Opinion and Analysis

The BBC and Linux - when you see the two words juxtaposed together, one tends to be surprised. Simply because all the recent coverage of the Beeb has been about the iPlayer fiasco - how the biggest public broadcaster came out with a player that could cater to just one platform.

But on digging a bit one finds out that there's two BBC people who will be presenting papers at Australia's national linux conference - and, what's more, the BBC turns out to have some kind of open source pedigree .

Stuart Cunningham, a soft-spoken senior software engineer, will be speaking about tapeless television production, while his wife, Anuradha Suraparaju, will present a paper on the Dirac video compression system.

Their appearance marks the first time that BBC staff have attended any of the three major Linux conferences, though, according to Cunningham, "(we) have attended several (open source) ones in Europe, the UK and a couple in the US. One of my colleagues, Michael Sparks, has done a number of presentations at various European conferences such as the European Python conferences. He's particularly interested in Python... And there was a FSMSI - free media and software - I can't remember the acronym; that was in Paris. And we had a couple of people go to that one, looking at free software for video and audio. There was another one in Europe done by the EBU - that's the European Broadcasting Union. That was where my boss, David Kirby, attended, and did a talk on the area that we're working in."

Cunningham grew up in Melbourne and is a Monash University graduate. "In fact, I used Linux for the first time in 1991. That was during the first year of the Computer Science course - we did assembly programming and they had labs full of 386 PCs running a very, very early version of Linux, something like 0.1. And we were using the GNU assembler and gcc for the programming.
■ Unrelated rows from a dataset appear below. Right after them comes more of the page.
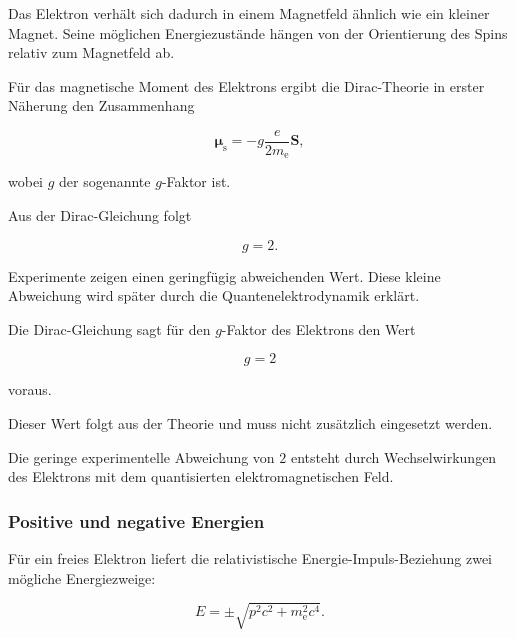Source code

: Das Elektron verhält sich dadurch in einem Magnetfeld ähnlich wie ein
kleiner Magnet. Seine möglichen Energiezustände hängen von der
Orientierung des Spins relativ zum Magnetfeld ab.

Für das magnetische Moment des Elektrons ergibt die Dirac-Theorie in
erster Näherung den Zusammenhang

\begin{equation}
	\boldsymbol{\mu}_{\mathrm s}
	=
	-g
	\frac{e}{2m_{\mathrm e}}
	\mathbf{S},
	\label{eq:magnetisches_moment_dirac}
\end{equation}

wobei \(g\) der sogenannte \(g\)-Faktor%
 ist.

Aus der Dirac-Gleichung folgt

\begin{equation}
	g
	=
	2.
	\label{eq:g_faktor_dirac}
\end{equation}

Experimente zeigen einen geringfügig abweichenden Wert. Diese kleine
Abweichung wird später durch die Quantenelektrodynamik erklärt.

\begin{DidacticBox}
	\label{box:g_faktor_erfolg_dirac}
	
	Die Dirac-Gleichung sagt für den \(g\)-Faktor des Elektrons den Wert
	
	\begin{equation}
		g=2
	\end{equation}
	
	voraus.
	
	Dieser Wert folgt aus der Theorie und muss nicht zusätzlich eingesetzt
	werden.
	
	Die geringe experimentelle Abweichung von \(2\) entsteht durch
	Wechselwirkungen des Elektrons mit dem quantisierten
	elektromagnetischen Feld.
\end{DidacticBox}

\subsubsection*{Positive und negative Energien}

Für ein freies Elektron liefert die relativistische
Energie-Impuls-Beziehung zwei mögliche Energiezweige:

\begin{equation}
	E
	=
	\pm
	\sqrt{
		p^2c^2
		+
		m_{\mathrm e}^2c^4
	}.
	\label{eq:positive_negative_energie_dirac}
\end{equation}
So I've been using Linux pretty well ever since 1991," he says.

After working in Melbourne for a few years, he happened to read that the BBC was testing out the the free software codec, ogg-vorbis. "...in 2002, I read about the BBC doing streams of ogg vorbis, or trials of ogg vorbis And so that got me very interested in the BBC. I knew it was a publicly funded organisation, and I thought that was a fantastic idea - a publicly funded organisation exploring free codecs for audio," he says.

"So I applied for a job position. I left my job in Melbourne and went over there, stayed with a friend for a few weeks, and then had the interview in London, and got the job. And so, since 2002, to the end of last year, I've worked in London for the BBC."